Justin Kurzel: Pour moi, ça vient juste du fait qu’il n’y a pas de femmes dans l’univers de ces deux personnages. (Silence) C’est sûrement ça qui vous donne envie de voir ça dans leur relation, mais là encore ce n’était pas un choix délibéré. Ce n’est pas une piste que nous avons voulu privilégier.

Daniel Henshall: Mais on se demande en permanence comment leur relation va évoluer. Le scénario est tel qu’on n’est jamais vraiment sûr de ce qui va bien pouvoir arriver l’instant d’après.

Justin Kurzel: Non, pour moi tout ça vient vraiment du fait qu’il n’y avait pas de femmes autour d’eux à l’époque. Mais par la suite, le véritable Jamie est sorti avec des filles, il a connu des filles qui l’ont beaucoup influencé et il a eu des histoires sérieuses. La suite a prouvé qu’il était attiré par les filles. Et puis il ne faut pas oublier qu’il avait été violé plusieurs fois, pendant très longtemps, par son père, son frère et un autre agresseur qui vivait juste en face de chez lui. Pour moi, toute cette violence est née avant tout du ressentiment. Je dirais que si Snowtown parle bien de recherche d’identité, elle dépasse le simple cadre de la sexualité, même si cette recherche nait du fait que la sexualité de Jamie lui a d’abord été volée. Le film est suffisamment ambigu pour laisser libre court à l’imagination. On ne s’est jamais concerté pour décider quelle serait sa sexualité dans notre scénario, j’étais beaucoup intéressé par les relations entre les personnages.

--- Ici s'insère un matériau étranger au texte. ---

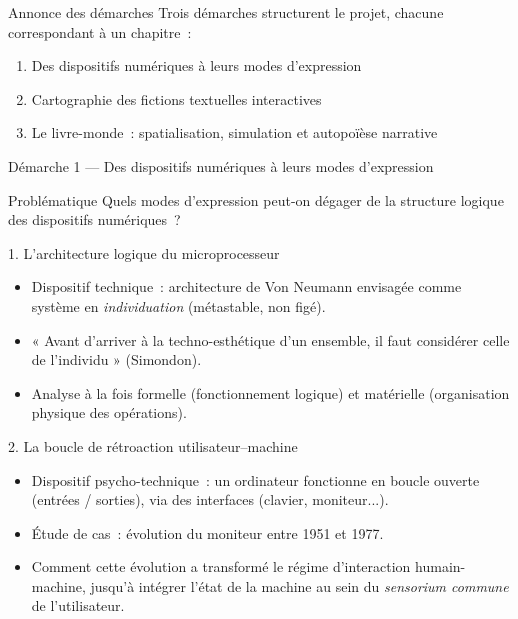 \documentclass[xcolor=monochrome,11pt]{beamer}
\begin{document}
\begin{frame}{Annonce des démarches}
  Trois démarches structurent le projet, chacune correspondant à un
  chapitre~:
  \begin{enumerate}
    \item Des dispositifs numériques à leurs modes d'expression
    \item Cartographie des fictions textuelles interactives
    \item Le livre-monde~: spatialisation, simulation et autopoïèse
      narrative
  \end{enumerate}
\end{frame}

\begin{frame}{Démarche 1 --- Des dispositifs numériques à leurs modes d'expression}
  \begin{block}{Problématique}
    \small Quels modes d'expression peut-on dégager de la structure
    logique des dispositifs numériques~?
  \end{block}
\end{frame}

\begin{frame}{1. L'architecture logique du microprocesseur}
  \footnotesize
  \begin{itemize}
    \item Dispositif technique~: architecture de Von Neumann envisagée
      comme système en \emph{individuation} (métastable, non figé).
    \item « Avant d'arriver à la techno-esthétique d'un ensemble, il faut
      considérer celle de l'individu » (Simondon).
    \item Analyse à la fois formelle (fonctionnement logique) et
      matérielle (organisation physique des opérations).
  \end{itemize}
\end{frame}

\begin{frame}{2. La boucle de rétroaction utilisateur--machine}
  \footnotesize
  \begin{itemize}
    \item Dispositif psycho-technique~: un ordinateur fonctionne en boucle
      ouverte (entrées / sorties), via des interfaces (clavier,
      moniteur...).
    \item Étude de cas~: évolution du moniteur entre 1951 et 1977.
    \item Comment cette évolution a transformé le régime d'interaction
      humain-machine, jusqu'à intégrer l'état de la machine au sein du
      \emph{sensorium commune} de l'utilisateur.
  \end{itemize}
\end{frame}
\end{document}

FdC : Comment le film a-t-il été bien reçu en Australie?

Justin Kurzel: Très bien. Le public a bien compris ce qu’on avait voulu faire.

Daniel Henshall: Oui, ça m’a d’ailleurs beaucoup surpris. Les gens ont bien vu qu’on n’était pas fasciné par ces actes de violence et qu’on voulait avant tout se montrer respectueux des gens qui les avaient vécus. On voulait faire ça avec humilité et intelligence.

Justin Kurzel: On a commencé à pas mal voyager avec Snowtown, on l’a déjà présenté dans six festivals, et on a vu qu’il n’était pas dérangeant au point d’empêcher les gens de rentrer dedans. Ca reste un film plus ou moins universel. Pour moi c’était incroyable, parce qu’on a tourné dans une région un peu reculée, tout les membres de l’équipe se retrouvaient pour la première fois sur un plateau de tournage. Venir présenter le film à Paris ou à Londres, se rendre compte que cette histoire peut captiver toutes sortes de gens, ça me rend très fier. En Australie, les gens ne peuvent pas le voir innocemment, parce que tout le monde connait cette histoire. S’il parvient à trouver son public en dehors de notre pays, c’est donc pour des raisons strictement cinématographiques. Ca me rend très fier.

FdC : Etes-vous contents que le film sorte chez nous pour Noël ?

Justin Kurzel: (Rires) C’est justement ce qu’on se disait tout à l’heure : au milieu de tous ces bons sentiments, c’est peut-être justement une bonne idée que de jouer la contre-programmation. Trop de sucre et de douceur peut rendre un peu malade. Les Crimes de Snowtown peut être une bonne alternative. Et peut-être que certains spectateurs penseront que le titre fait référence à de la neige! On est très content.